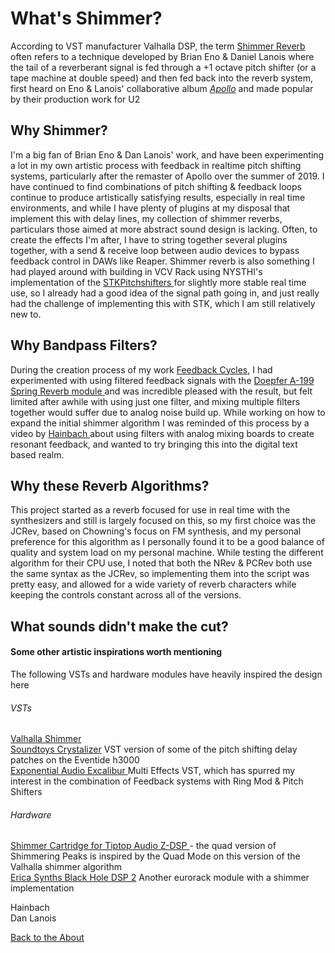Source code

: <!---layout: page
title: "Why?"
permalink: /why/--->

<h1> What's Shimmer? </h1>
According to VST manufacturer Valhalla DSP, the term <a href="https://valhalladsp.com/2010/05/11/enolanois-shimmer-sound-how-it-is-made/">Shimmer Reverb </a>often refers to a technique developed by Brian Eno & Daniel Lanois where the tail of a reverberant signal is fed through a +1 octave pitch shifter (or a tape machine at double speed) and then fed back into the reverb system, first heard on Eno & Lanois' collaborative album <a href="https://www.youtube.com/watch?v=v2DRWVHPRxs"><i>Apollo</i></a> and made popular by their production work for U2

<h2> Why Shimmer? </h2>
I'm a big fan of Brian Eno & Dan Lanois' work, and have been experimenting a lot in my own artistic process with feedback in realtime pitch shifting systems, particularly after the remaster of Apollo over the summer of 2019. I have continued to find combinations of pitch shifting & feedback loops continue to produce artistically satisfying results, especially in real time environments, and while I have plenty of plugins at my disposal that implement this with delay lines, my collection of shimmer reverbs, particulars those aimed at more abstract sound design is lacking. Often, to create the effects I'm after, I have to string together several plugins together, with a send & receive loop between audio devices to bypass feedback control in DAWs like Reaper. Shimmer reverb is also something I had played around with building in VCV Rack using NYSTHI's implementation of the <a href="https://library.vcvrack.com/NYSTHI/STKPitchShifter"> STKPitchshifters </a> for slightly more stable real time use, so I already had a good idea of the signal path going in, and just really had the challenge of implementing this with STK, which I am still relatively new to.

<h2> Why Bandpass Filters? </h2>
During the creation process of my work <a href="https://sonus.ca/oeuvre/46674/Feedback_Cycles_Kasey_Pocius">Feedback Cycles</a>, I had experimented with using filtered feedback signals with the <a href="http://www.doepfer.de/a100_man/A199_man.pdf"> Doepfer A-199 Spring Reverb module </a> and was incredible pleased with the result, but felt limited after awhile with using just one filter, and mixing multiple filters together would suffer due to analog noise build up. While working on how to expand the initial shimmer algorithm I was reminded of this process by a video by <a href="https://www.youtube.com/watch?v=Zp7DKJaQs9o"> Hainbach </a> about using filters with analog mixing boards to create resonant feedback, and wanted to try bringing this into the digital text based realm.

<h2> Why these Reverb Algorithms? </h2>
This project started as a reverb focused for use in real time with the synthesizers and still is largely focused on this, so my first choice was the JCRev, based on Chowning's focus on FM synthesis, and my personal preference for this algorithm as I personally found it to be a good balance of quality and system load on my personal machine. While testing the different algorithm for their CPU use, I noted that both the NRev & PCRev both use the same syntax as the JCRev, so implementing them into the script was pretty easy, and allowed for a wide variety of reverb characters while keeping the controls constant across all of the versions.

<h2> What sounds didn't make the cut? </h2>


<h4> Some other artistic inspirations worth mentioning</h4>
The following VSTs and hardware modules have heavily inspired the design here

<h6>VSTs</h6>
<a href ="https://valhalladsp.com/shop/reverb/valhalla-shimmer/"> Valhalla Shimmer</a></br>
<a href="https://www.youtube.com/watch?v=UE57APMMi7M">Soundtoys Crystalizer</a> VST version of some of the pitch shifting delay patches on the Eventide h3000</br>
<a href="https://www.pluginboutique.com/product/2-Effects/53-Multi-Effect-/5226-Excalibur"> Exponential Audio Excalibur </a> Multi Effects VST, which has spurred my interest in the combination of Feedback systems with Ring Mod & Pitch Shifters</br>

<h6>Hardware</h6>
<a href ="https://www.youtube.com/watch?v=9Svm0Ku6cAY"> Shimmer Cartridge for Tiptop Audio Z-DSP </a> - the quad version of Shimmering Peaks is inspired by the Quad Mode on this version of the Valhalla shimmer algorithm  </br>
<a href="https://youtu.be/PS_aj2jZgyM?t=1215">Erica Synths Black Hole DSP 2</a> Another eurorack module with a shimmer implementation  </br>

Hainbach</br>
Dan Lanois</br>

 <a href="https://kaseypocius.github.io/MUMT-307-ShimmeringPeaks/about"> Back to the About</a>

**What is required**.
Each line from the first line of the listing above through the line containing "<h2> Why Bandpass Filters? </h2>" is to be written out exactly, and the pictures are to be left out.

**Response for this exercise**.
Source code

: <!---layout: page
title: "Why?"
permalink: /why/--->

<h1> What's Shimmer? </h1>
According to VST manufacturer Valhalla DSP, the term <a href="https://valhalladsp.com/2010/05/11/enolanois-shimmer-sound-how-it-is-made/">Shimmer Reverb </a>often refers to a technique developed by Brian Eno & Daniel Lanois where the tail of a reverberant signal is fed through a +1 octave pitch shifter (or a tape machine at double speed) and then fed back into the reverb system, first heard on Eno & Lanois' collaborative album <a href="https://www.youtube.com/watch?v=v2DRWVHPRxs"><i>Apollo</i></a> and made popular by their production work for U2

<h2> Why Shimmer? </h2>
I'm a big fan of Brian Eno & Dan Lanois' work, and have been experimenting a lot in my own artistic process with feedback in realtime pitch shifting systems, particularly after the remaster of Apollo over the summer of 2019. I have continued to find combinations of pitch shifting & feedback loops continue to produce artistically satisfying results, especially in real time environments, and while I have plenty of plugins at my disposal that implement this with delay lines, my collection of shimmer reverbs, particulars those aimed at more abstract sound design is lacking. Often, to create the effects I'm after, I have to string together several plugins together, with a send & receive loop between audio devices to bypass feedback control in DAWs like Reaper. Shimmer reverb is also something I had played around with building in VCV Rack using NYSTHI's implementation of the <a href="https://library.vcvrack.com/NYSTHI/STKPitchShifter"> STKPitchshifters </a> for slightly more stable real time use, so I already had a good idea of the signal path going in, and just really had the challenge of implementing this with STK, which I am still relatively new to.

<h2> Why Bandpass Filters? </h2>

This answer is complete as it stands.